15. Bu kapsamda özellikle Anayasa Mahkemesini yanıltmak amacıyla gerçek olmayan maddi vakıalara dayanılması veya bu nitelikte bilgi ve belge sunulması, başvurunun değerlendirilmesi noktasında esaslı olan bir unsur hakkında bilgi verilmemesi, başvurunun değerlendirilmesi sürecinde vuku bulan ve söz konusu değerlendirmeyi etkileyecek nitelikte yeni ve önemli gelişmeler hakkında Anayasa Mahkemesinin bilgilendirilmemesi suretiyle başvuru hakkında doğru bir kanaat oluşturulmasının engellenmesi, medeni ve meşru eleştiri sınırları saklı kalmak kaydıyla bireysel başvuru amacıyla bağdaşmayacak surette hakaret, tehdit veya tahrik edici bir üslup kullanılması, söz konusu başvuru yolu kapsamında ihlalin tespiti ile ihlal ve sonuçlarının ortadan kaldırılmasına ilişkin amaçla bağdaşmayacak surette içeriksiz bir başvuruda bulunulması durumunda başvuru hakkının kötüye kullanıldığı kabul edilebilecektir (S.Ö., § 29; Mehmet Güven Ulusoy [GK], B. No: 2013/1013, 2/7/2015, § 32; Osman Sandıkçı, B. No: 2013/6297, 10/3/2016; Selman Kapan ve diğerleri, B. No: 2013/7302, 20/4/2016).

2. İlkelerin Uygulanması

a. Başvurucular Kerim Yavuz, Besi Yavuz, Naif Yavuz ve Naim Yavuz Yönünden

16. Başvurucuların aynı davaya ilişkin 25/12/2019 tarihinde 2020/431 numaralı başvuruda bulunmalarına rağmen aynı ihlal iddiaları hakkında 20/12/2019 tarihinde 2020/635 numara ile mükerrer başvuruda bulundukları değerlendirilmiştir. Van İdare Mahkemesi havalesi ile gönderilen başvurulardan 20/12/2019 tarihli başvurunun Anayasa Mahkemesine 25/12/2019 tarihli başvurudan daha sonra ulaştığı tespit edilmiştir. Başvurucuların 2020/431 numaralı başvuruları sonucunda makul sürede yargılanma hakkının ihlal edildiğine ve tazminat ödenmesine karar verilmiştir.

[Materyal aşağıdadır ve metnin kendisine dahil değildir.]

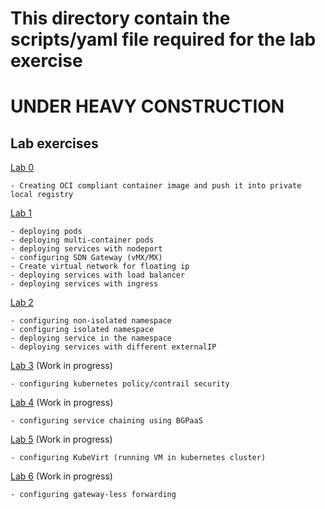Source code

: # This directory contain the scripts/yaml file required for the lab exercise 
# UNDER HEAVY CONSTRUCTION

## Lab exercises

[Lab 0](lab0/README.md)

    - Creating OCI compliant container image and push it into private local registry

[Lab 1](lab1/README.md) 

    - deploying pods 
    - deploying multi-container pods
    - deploying services with nodeport
    - configuring SDN Gateway (vMX/MX)
    - Create virtual network for floating ip
    - deploying services with load balancer
    - deploying services with ingress

[Lab 2](lab2/README.md)

    - configuring non-isolated namespace
    - configuring isolated namespace
    - deploying service in the namespace
    - deploying services with different externalIP

[Lab 3](lab3/README.md) (Work in progress)

    - configuring kubernetes policy/contrail security

[Lab 4](lab4/README.md) (Work in progress)

    - configuring service chaining using BGPaaS


[Lab 5](lab5/README.md) (Work in progress)

    - configuring KubeVirt (running VM in kubernetes cluster)

[Lab 6](lab5/README.md) (Work in progress)

    - configuring gateway-less forwarding
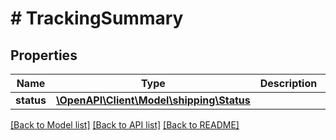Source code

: # # TrackingSummary

## Properties

Name | Type | Description | Notes
------------ | ------------- | ------------- | -------------
**status** | [**\OpenAPI\Client\Model\shipping\Status**](Status.md) |  | [optional]

[[Back to Model list]](../../README.md#models) [[Back to API list]](../../README.md#endpoints) [[Back to README]](../../README.md)
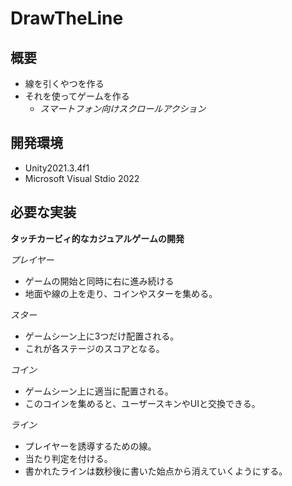 # DrawTheLine  
## 概要  
* 線を引くやつを作る
* それを使ってゲームを作る
  * _スマートフォン向けスクロールアクション_

## 開発環境  
* Unity2021.3.4f1  
* Microsoft Visual Stdio 2022  

## 必要な実装  
__タッチカービィ的なカジュアルゲームの開発__  

_プレイヤー_  
* ゲームの開始と同時に右に進み続ける  
* 地面や線の上を走り、コインやスターを集める。  

_スター_
* ゲームシーン上に3つだけ配置される。
* これが各ステージのスコアとなる。

_コイン_  
* ゲームシーン上に適当に配置される。  
* このコインを集めると、ユーザースキンやUIと交換できる。  

_ライン_  
* プレイヤーを誘導するための線。  
* 当たり判定を付ける。  
* 書かれたラインは数秒後に書いた始点から消えていくようにする。

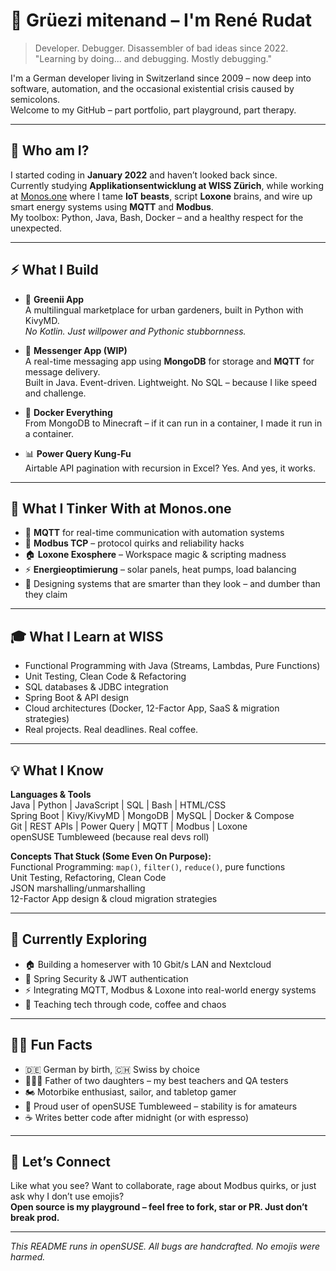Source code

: # 👋 Grüezi mitenand – I'm René Rudat

> Developer. Debugger. Disassembler of bad ideas since 2022.  
> "Learning by doing... and debugging. Mostly debugging."

I'm a German developer living in Switzerland since 2009 – now deep into software, automation, and the occasional existential crisis caused by semicolons.  
Welcome to my GitHub – part portfolio, part playground, part therapy.

---

## 🧠 Who am I?

I started coding in **January 2022** and haven’t looked back since.  
Currently studying **Applikationsentwicklung at WISS Zürich**, while working at [Monos.one](https://monos.one) where I tame **IoT beasts**, script **Loxone** brains, and wire up smart energy systems using **MQTT** and **Modbus**.  
My toolbox: Python, Java, Bash, Docker – and a healthy respect for the unexpected.

---

## ⚡ What I Build

- 🍏 **Greenii App**  
  A multilingual marketplace for urban gardeners, built in Python with KivyMD.  
  _No Kotlin. Just willpower and Pythonic stubbornness._

- 💬 **Messenger App (WIP)**  
  A real-time messaging app using **MongoDB** for storage and **MQTT** for message delivery.  
  Built in Java. Event-driven. Lightweight. No SQL – because I like speed and challenge.

- 🧱 **Docker Everything**  
  From MongoDB to Minecraft – if it can run in a container, I made it run in a container.

- 📊 **Power Query Kung-Fu**  
  Airtable API pagination with recursion in Excel? Yes. And yes, it works.

---

## 🔌 What I Tinker With at Monos.one

- 🔄 **MQTT** for real-time communication with automation systems  
- 🔧 **Modbus TCP** – protocol quirks and reliability hacks  
- 🏠 **Loxone Exosphere** – Workspace magic & scripting madness  
- ⚡ **Energieoptimierung** – solar panels, heat pumps, load balancing  
- 🧠 Designing systems that are smarter than they look – and dumber than they claim

---

## 🎓 What I Learn at WISS

- Functional Programming with Java (Streams, Lambdas, Pure Functions)  
- Unit Testing, Clean Code & Refactoring  
- SQL databases & JDBC integration  
- Spring Boot & API design  
- Cloud architectures (Docker, 12-Factor App, SaaS & migration strategies)  
- Real projects. Real deadlines. Real coffee.

---

## 💡 What I Know

**Languages & Tools**  
Java | Python | JavaScript | SQL | Bash | HTML/CSS  
Spring Boot | Kivy/KivyMD | MongoDB | MySQL | Docker & Compose  
Git | REST APIs | Power Query | MQTT | Modbus | Loxone  
openSUSE Tumbleweed (because real devs roll)

**Concepts That Stuck (Some Even On Purpose):**  
Functional Programming: `map()`, `filter()`, `reduce()`, pure functions  
Unit Testing, Refactoring, Clean Code  
JSON marshalling/unmarshalling  
12-Factor App design & cloud migration strategies

---

## 🔭 Currently Exploring

- 🏠 Building a homeserver with 10 Gbit/s LAN and Nextcloud  
- 🔐 Spring Security & JWT authentication  
- ⚡ Integrating MQTT, Modbus & Loxone into real-world energy systems  
- 🧪 Teaching tech through code, coffee and chaos

---

## 🧙‍♂️ Fun Facts

- 🇩🇪 German by birth, 🇨🇭 Swiss by choice  
- 👨‍👧‍👧 Father of two daughters – my best teachers and QA testers  
- 🏍️ Motorbike enthusiast, sailor, and tabletop gamer  
- 🐧 Proud user of openSUSE Tumbleweed – stability is for amateurs  
- ☕ Writes better code after midnight (or with espresso)

---

## 🤝 Let’s Connect

Like what you see? Want to collaborate, rage about Modbus quirks, or just ask why I don’t use emojis?  
**Open source is my playground – feel free to fork, star or PR. Just don’t break prod.**

---

_This README runs in openSUSE. All bugs are handcrafted. No emojis were harmed._
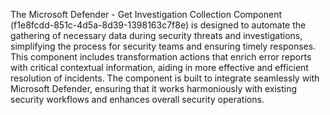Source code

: The Microsoft Defender - Get Investigation Collection Component (f1e8fcdd-851c-4d5a-8d39-1398163c7f8e) is designed to automate the gathering of necessary data during security threats and investigations, simplifying the process for security teams and ensuring timely responses. This component includes transformation actions that enrich error reports with critical contextual information, aiding in more effective and efficient resolution of incidents. The component is built to integrate seamlessly with Microsoft Defender, ensuring that it works harmoniously with existing security workflows and enhances overall security operations.
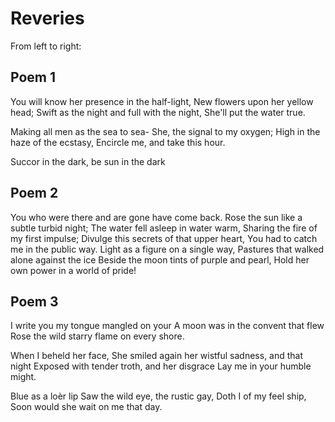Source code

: # Reveries
From left to right:


## Poem 1

You will know her presence in the half-light,
New flowers upon her yellow head;
Swift as the night and full with the night,
She'll put the water true.

Making all men as the sea to sea-
She, the signal to my oxygen;
High in the haze of the ecstasy,
Encircle me, and take this hour.

Succor in the dark,
be sun in the 
dark


## Poem 2

You who were there
and are gone have come back.
Rose the sun like a subtle turbid night;
The water fell asleep in water warm,
Sharing the fire of my first impulse;
Divulge this secrets of that upper heart,
You had to catch me in the public way.
Light as a figure on a single way,
Pastures that walked alone against the ice
Beside the moon tints of purple and pearl,
Hold her own power in a world of pride!


## Poem 3

I write you
my tongue mangled on your
A moon was in the convent that flew
Rose the wild starry flame on every shore.

When I beheld her face,
She smiled again her wistful sadness, and that night
Exposed with tender troth, and her disgrace
Lay me in your humble might.

Blue as a loèr lip
Saw the wild eye, the rustic gay,
Doth I of my feel ship,
Soon would she wait on me that day.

17. Başvurunun değerlendirilmesini etkileyecek nitelikteki bir konuda bilgi verilmeyerek Anayasa Mahkemesini yanıltıcı, mükerrer tazminat ödenmesine yol açabilecek bir davranışın ortaya konduğu anlaşılmaktadır (Abdurrehman Uray, B. No: 2013/6140, 5/11/2014, § 38).

18. Açıklanan gerekçelerle başvurunun başvuru hakkının kötüye kullanımı nedeniyle reddine ve 6216 sayılı Kanun'un 51. maddesi uyarınca başvurucular aleyhine takdiren müştereken 2.000 TL disiplin para cezasına hükmedilmesine karar verilmesi gerekir.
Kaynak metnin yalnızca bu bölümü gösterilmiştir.